*Records provided*
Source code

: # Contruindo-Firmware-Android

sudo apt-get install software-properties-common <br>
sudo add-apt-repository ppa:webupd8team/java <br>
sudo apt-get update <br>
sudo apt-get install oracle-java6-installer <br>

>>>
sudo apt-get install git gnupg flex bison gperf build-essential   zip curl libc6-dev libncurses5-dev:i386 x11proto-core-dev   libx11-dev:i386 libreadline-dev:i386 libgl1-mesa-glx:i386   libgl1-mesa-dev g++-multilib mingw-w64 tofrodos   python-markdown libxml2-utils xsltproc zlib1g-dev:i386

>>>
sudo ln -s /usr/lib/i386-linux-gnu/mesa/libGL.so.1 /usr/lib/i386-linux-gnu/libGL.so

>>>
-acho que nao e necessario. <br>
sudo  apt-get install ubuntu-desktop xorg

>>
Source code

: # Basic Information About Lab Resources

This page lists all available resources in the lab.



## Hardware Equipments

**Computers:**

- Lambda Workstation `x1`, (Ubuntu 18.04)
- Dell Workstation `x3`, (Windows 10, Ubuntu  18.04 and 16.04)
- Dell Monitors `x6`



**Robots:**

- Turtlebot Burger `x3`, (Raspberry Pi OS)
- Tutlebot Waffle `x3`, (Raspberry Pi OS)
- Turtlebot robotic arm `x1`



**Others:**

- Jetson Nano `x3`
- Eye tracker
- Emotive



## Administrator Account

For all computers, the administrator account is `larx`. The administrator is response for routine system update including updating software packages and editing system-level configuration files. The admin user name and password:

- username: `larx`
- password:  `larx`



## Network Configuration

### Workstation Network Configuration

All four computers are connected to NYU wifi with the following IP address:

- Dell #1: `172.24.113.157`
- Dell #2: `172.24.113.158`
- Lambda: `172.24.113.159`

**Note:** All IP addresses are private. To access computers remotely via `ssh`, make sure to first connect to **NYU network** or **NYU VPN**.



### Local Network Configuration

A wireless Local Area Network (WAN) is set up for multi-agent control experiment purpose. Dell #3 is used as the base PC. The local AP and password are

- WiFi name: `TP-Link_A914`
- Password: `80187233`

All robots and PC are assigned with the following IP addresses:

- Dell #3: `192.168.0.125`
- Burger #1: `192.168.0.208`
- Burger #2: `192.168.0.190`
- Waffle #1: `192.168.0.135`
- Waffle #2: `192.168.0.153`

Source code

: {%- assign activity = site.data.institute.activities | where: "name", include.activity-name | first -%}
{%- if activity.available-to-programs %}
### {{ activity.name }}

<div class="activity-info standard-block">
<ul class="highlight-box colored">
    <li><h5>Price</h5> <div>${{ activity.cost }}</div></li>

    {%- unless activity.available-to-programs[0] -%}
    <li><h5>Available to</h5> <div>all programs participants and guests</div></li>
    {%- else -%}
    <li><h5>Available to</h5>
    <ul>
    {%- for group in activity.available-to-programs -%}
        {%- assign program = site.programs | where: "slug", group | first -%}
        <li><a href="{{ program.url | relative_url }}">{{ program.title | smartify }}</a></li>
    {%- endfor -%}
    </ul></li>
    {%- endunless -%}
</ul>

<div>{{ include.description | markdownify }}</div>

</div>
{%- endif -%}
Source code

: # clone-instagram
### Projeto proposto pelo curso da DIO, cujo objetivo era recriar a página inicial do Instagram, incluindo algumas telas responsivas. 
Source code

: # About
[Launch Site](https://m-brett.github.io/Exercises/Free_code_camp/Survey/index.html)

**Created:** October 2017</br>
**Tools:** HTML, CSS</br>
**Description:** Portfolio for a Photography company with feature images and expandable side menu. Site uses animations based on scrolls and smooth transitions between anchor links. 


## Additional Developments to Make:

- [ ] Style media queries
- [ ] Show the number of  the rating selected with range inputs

*Task to carry out*
Go through the entries above and count the lines containing the word "larx"; give only that count.

*Exercise answer*
3